= WORK TASK =
Copy, word for word, the lines of the entries below between the one with "Goals 1 through" and the one with "- goal9.handlebars", inclusive, and leave out everything else.
_ _ _
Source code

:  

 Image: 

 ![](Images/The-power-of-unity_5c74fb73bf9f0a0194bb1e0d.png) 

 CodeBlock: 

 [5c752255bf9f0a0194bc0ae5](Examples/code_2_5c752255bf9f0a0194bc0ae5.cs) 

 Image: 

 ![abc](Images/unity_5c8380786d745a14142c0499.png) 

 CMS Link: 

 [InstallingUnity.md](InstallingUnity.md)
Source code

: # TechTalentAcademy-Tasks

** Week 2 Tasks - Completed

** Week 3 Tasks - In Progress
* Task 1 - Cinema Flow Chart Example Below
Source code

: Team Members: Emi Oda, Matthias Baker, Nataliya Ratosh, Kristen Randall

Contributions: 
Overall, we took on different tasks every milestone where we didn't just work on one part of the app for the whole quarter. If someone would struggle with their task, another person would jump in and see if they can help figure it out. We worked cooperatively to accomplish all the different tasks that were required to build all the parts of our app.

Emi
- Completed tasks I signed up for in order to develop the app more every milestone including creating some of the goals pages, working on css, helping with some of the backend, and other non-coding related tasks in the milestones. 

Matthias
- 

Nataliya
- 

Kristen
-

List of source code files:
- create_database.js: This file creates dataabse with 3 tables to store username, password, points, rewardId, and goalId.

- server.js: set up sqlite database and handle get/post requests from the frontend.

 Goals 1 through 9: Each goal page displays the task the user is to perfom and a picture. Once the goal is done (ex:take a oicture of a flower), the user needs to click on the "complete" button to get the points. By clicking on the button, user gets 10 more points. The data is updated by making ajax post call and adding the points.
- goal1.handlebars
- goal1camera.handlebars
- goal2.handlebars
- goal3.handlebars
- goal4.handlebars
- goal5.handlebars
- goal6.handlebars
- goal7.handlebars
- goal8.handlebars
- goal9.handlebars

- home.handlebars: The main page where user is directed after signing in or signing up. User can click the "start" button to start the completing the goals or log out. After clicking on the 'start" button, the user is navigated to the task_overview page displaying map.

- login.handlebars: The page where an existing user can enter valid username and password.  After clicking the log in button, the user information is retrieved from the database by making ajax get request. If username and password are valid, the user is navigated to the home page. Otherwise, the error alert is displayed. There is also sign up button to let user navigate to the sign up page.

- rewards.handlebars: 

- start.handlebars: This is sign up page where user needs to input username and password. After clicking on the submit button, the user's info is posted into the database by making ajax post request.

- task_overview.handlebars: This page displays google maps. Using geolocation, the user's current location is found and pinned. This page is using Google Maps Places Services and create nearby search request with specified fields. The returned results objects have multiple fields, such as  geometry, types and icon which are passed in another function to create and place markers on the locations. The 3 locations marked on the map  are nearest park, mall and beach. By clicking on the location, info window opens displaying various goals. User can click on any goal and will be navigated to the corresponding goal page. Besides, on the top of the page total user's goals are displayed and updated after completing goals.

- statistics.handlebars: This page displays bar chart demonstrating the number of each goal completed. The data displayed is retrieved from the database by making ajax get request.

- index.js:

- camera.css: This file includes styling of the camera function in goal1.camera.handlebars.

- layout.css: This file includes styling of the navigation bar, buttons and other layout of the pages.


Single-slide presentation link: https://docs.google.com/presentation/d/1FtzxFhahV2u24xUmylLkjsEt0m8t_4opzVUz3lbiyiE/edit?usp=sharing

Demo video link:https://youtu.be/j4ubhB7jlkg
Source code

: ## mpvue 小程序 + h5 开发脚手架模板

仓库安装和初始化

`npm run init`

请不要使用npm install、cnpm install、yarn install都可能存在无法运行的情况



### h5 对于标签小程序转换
_ _ _
= YOUR SOLUTION =
 Goals 1 through 9: Each goal page displays the task the user is to perfom and a picture. Once the goal is done (ex:take a oicture of a flower), the user needs to click on the "complete" button to get the points. By clicking on the button, user gets 10 more points. The data is updated by making ajax post call and adding the points.
- goal1.handlebars
- goal1camera.handlebars
- goal2.handlebars
- goal3.handlebars
- goal4.handlebars
- goal5.handlebars
- goal6.handlebars
- goal7.handlebars
- goal8.handlebars
- goal9.handlebars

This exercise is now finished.